Steeped in history, the place oozes tradition from the second you walk through the door to the moment you finally drag yourself away from the log burner in the fantastic fireplace.
You might reasonably expect stripped wooden floorboards, hops hung from beams, homemade chutney for sale on the bar and barmaids in neat black uniforms. But, unless the heart and soul of such historic pubs is right such things are mere window dressing.
There’s nothing more traditional than the board proudly listing every custodian the place has ever had, but on the opposite wall was a large TV screen, set to silent, displaying the latest update on Trump’s impeachment.
So, does this hunking historic hostelry, currently part of the Shepherd Neame family, maintain the values created over the centuries?
I started with a pint of 4.5 per cent Howling Woolf. The latest offering from Kent’s oldest brewer is a warm winter ale with a slightly red colour. It has been created in collaboration with a Finnish brewery and is easy drinking despite being full bodied and full of flavour.
There was also mulled wine on offer at £3.95 for a medium and £4.95 for a large glass, the Tattinger Brut Reserve was a good bit steeper at £8.50 a glass.
There is a large restaurant at the side, as you might expect in an impressive 14-bedroom hotel (only three of them are in the main building) and, although not busy, it looked inviting. However, having secured a fireside seat I was going nowhere so we ordered our food to be delivered to the bar.
There was a radio station playing gently in the background at the right level, just loud enough for me to first recognise a Blondie hit and then Goodbye Blackberry Way by The Move (the first song ever played on Radio 1) – now there’s history for you.
Before the food arrived Lizzie the barmaid delivered a second drink and we got chatting. She’s worked here for 10 years so the place has certainly impressed her and when she got married in September she used the green hops, now in the Woolpack bar, around the church. She was even happy to share the photos and informed me the price of hops has doubled recently from a tenner to £20. Apparently they have to go up green, the same day they are cut, or they dry out and are impossible to handle.

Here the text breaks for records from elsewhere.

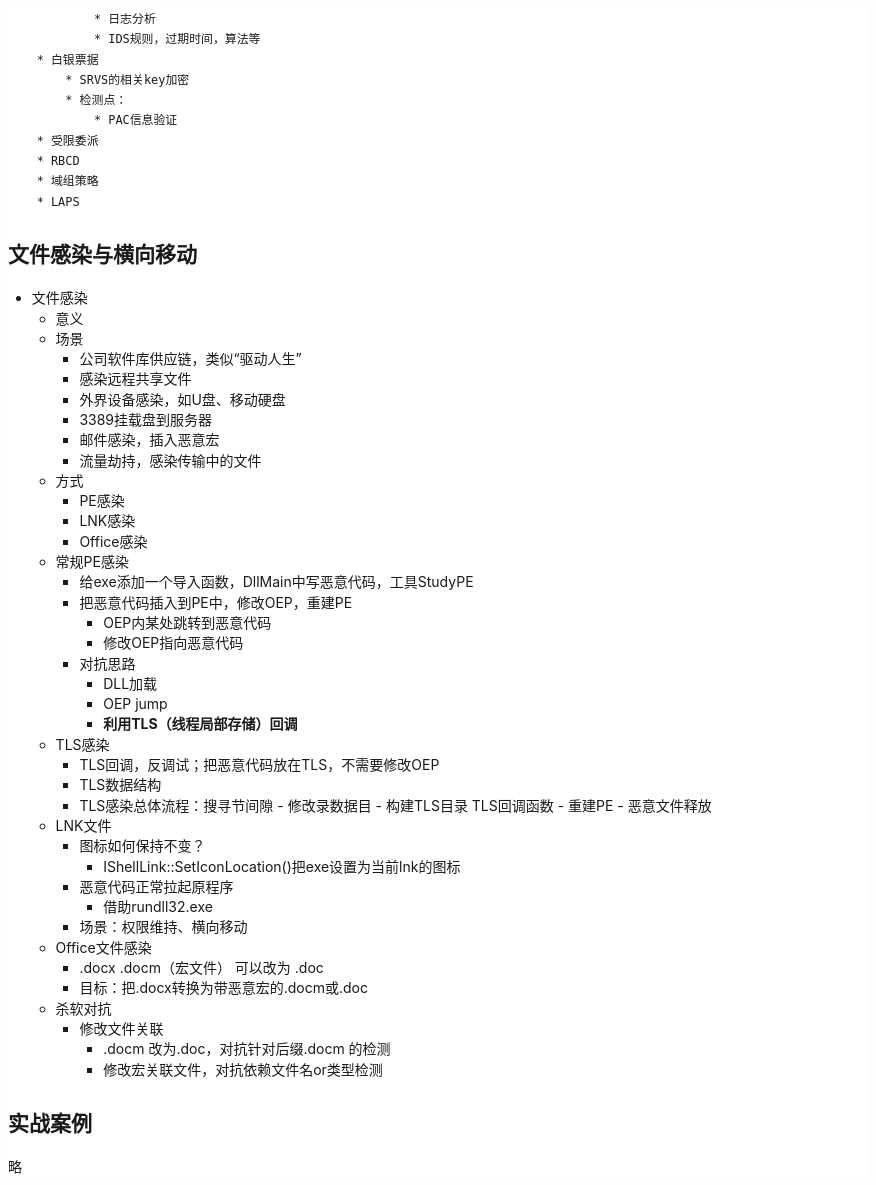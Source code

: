                 * 日志分析
                * IDS规则，过期时间，算法等
        * 白银票据
            * SRVS的相关key加密
            * 检测点：
                * PAC信息验证
        * 受限委派
        * RBCD
        * 域组策略
        * LAPS

        
## 文件感染与横向移动
* 文件感染
    * 意义
    * 场景
        * 公司软件库供应链，类似“驱动人生”
        * 感染远程共享文件
        * 外界设备感染，如U盘、移动硬盘
        * 3389挂载盘到服务器
        * 邮件感染，插入恶意宏
        * 流量劫持，感染传输中的文件
    * 方式
        * PE感染
        * LNK感染
        * Office感染       
    * 常规PE感染
        * 给exe添加一个导入函数，DllMain中写恶意代码，工具StudyPE
        * 把恶意代码插入到PE中，修改OEP，重建PE
            * OEP内某处跳转到恶意代码 
            * 修改OEP指向恶意代码
        * 对抗思路
            * DLL加载
            * OEP jump
            * **利用TLS（线程局部存储）回调**
    * TLS感染
        * TLS回调，反调试；把恶意代码放在TLS，不需要修改OEP
        * TLS数据结构
        * TLS感染总体流程：搜寻节间隙 - 修改录数据目 - 构建TLS目录 TLS回调函数 - 重建PE - 恶意文件释放
    * LNK文件
        * 图标如何保持不变？
            * IShellLink::SetIconLocation()把exe设置为当前lnk的图标
        * 恶意代码正常拉起原程序
            * 借助rundll32.exe 
        * 场景：权限维持、横向移动
    * Office文件感染 
        * .docx .docm（宏文件） 可以改为 .doc
        * 目标：把.docx转换为带恶意宏的.docm或.doc
    * 杀软对抗
        * 修改文件关联
            * .docm 改为.doc，对抗针对后缀.docm 的检测
            * 修改宏关联文件，对抗依赖文件名or类型检测

## 实战案例
   略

You could immediately tell she has a real love for this pub and if the staff are this happy then you know the boozer is getting most things right.
We went on to have a very interesting conversation about the number of Europeans who cancelled bookings because of Brexit, particularly the Germans and the Dutch, but as she was about to host a private party for a group of Government officials and planned to install a swear box for the dreaded ‘B’ word I kept my thoughts to myself.
By now the food had arrived, which was excellent, and I can’t recommend it highly enough, though you do pay for what you get and this sort of quality isn’t cheap.
During lunch a hairy mutt by the name of Hagrid came bowling into the bar and I took an immediate shine to the bouncing, boisterous fellow. He’s bright too - his owner, who was in for a swift one (or two) before the dreaded school run, says he’s learned the word pub and as soon as it’s mentioned he’s by the door. In fact, he’s even brighter than this because when she spelt out ‘p’ ‘u’ ‘b’ he knew exactly what she was saying.
There are plenty of good reasons to praise the Woolpack Inn and, for me, it retains and respects its proud history in exactly the right way. It’s a great pub in a typically chocolate box Kent village, but it certainly knows how to charge.
When all’s said and done, regular Hagrid is a great judge of a ‘p’ ‘u’ ‘b’ – if it’s good enough for him, it’s good enough for me.